#### AIM OF THE EXERCISE
Lines to return, exactly: from the line with "available. Example below:_" to the line with "- **Guriqbal Manyani** – Developer" in the entries below, both included.

#### DATA RECORDS
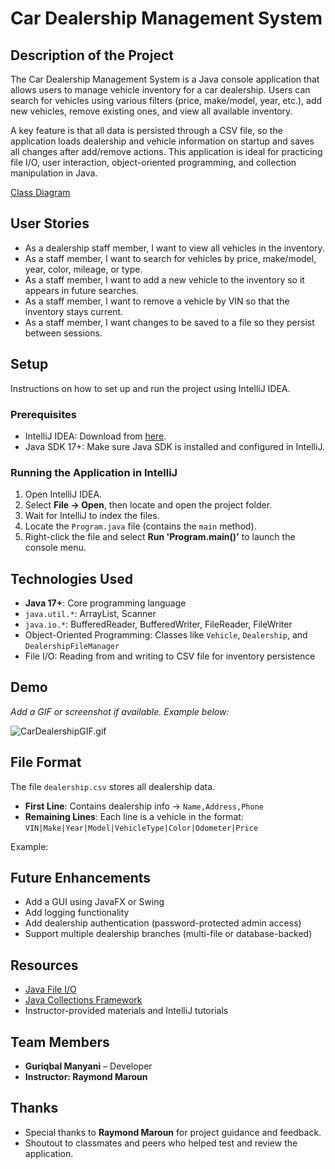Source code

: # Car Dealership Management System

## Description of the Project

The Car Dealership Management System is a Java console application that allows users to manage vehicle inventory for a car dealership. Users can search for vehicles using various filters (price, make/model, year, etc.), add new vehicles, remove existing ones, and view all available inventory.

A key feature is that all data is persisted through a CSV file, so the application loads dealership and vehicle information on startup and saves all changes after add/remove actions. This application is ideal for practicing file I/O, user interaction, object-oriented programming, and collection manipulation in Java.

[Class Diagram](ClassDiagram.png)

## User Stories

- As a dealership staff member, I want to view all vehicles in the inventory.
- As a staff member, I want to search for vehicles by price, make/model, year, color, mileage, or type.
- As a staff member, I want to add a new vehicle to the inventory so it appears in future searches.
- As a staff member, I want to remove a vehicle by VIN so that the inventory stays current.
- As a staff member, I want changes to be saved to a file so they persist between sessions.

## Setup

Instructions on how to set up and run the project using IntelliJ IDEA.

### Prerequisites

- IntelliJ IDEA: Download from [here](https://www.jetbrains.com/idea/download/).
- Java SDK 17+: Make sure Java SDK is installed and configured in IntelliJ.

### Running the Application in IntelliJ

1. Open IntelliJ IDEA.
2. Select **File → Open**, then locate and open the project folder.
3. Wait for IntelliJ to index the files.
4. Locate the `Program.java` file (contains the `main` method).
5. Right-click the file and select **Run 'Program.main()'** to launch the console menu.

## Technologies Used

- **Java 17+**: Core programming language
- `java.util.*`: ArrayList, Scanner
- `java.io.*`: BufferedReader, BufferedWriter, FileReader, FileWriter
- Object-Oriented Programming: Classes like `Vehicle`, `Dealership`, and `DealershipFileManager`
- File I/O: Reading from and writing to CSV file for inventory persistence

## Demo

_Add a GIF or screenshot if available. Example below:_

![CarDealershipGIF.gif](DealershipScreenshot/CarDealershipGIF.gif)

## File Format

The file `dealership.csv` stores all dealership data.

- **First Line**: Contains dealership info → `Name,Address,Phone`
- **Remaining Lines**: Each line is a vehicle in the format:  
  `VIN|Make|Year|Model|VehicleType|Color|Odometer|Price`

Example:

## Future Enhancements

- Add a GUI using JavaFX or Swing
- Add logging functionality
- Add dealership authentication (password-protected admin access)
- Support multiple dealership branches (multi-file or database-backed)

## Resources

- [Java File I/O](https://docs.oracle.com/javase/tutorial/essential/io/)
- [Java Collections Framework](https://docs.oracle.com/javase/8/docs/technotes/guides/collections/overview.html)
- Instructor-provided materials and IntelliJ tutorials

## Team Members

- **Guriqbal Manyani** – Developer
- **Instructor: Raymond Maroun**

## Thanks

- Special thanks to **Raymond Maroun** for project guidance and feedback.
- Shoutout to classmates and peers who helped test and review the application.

#### EXERCISE ANSWER
_Add a GIF or screenshot if available. Example below:_

![CarDealershipGIF.gif](DealershipScreenshot/CarDealershipGIF.gif)

## File Format

The file `dealership.csv` stores all dealership data.

- **First Line**: Contains dealership info → `Name,Address,Phone`
- **Remaining Lines**: Each line is a vehicle in the format:  
  `VIN|Make|Year|Model|VehicleType|Color|Odometer|Price`

Example:

## Future Enhancements

- Add a GUI using JavaFX or Swing
- Add logging functionality
- Add dealership authentication (password-protected admin access)
- Support multiple dealership branches (multi-file or database-backed)

## Resources

- [Java File I/O](https://docs.oracle.com/javase/tutorial/essential/io/)
- [Java Collections Framework](https://docs.oracle.com/javase/8/docs/technotes/guides/collections/overview.html)
- Instructor-provided materials and IntelliJ tutorials

## Team Members

- **Guriqbal Manyani** – Developer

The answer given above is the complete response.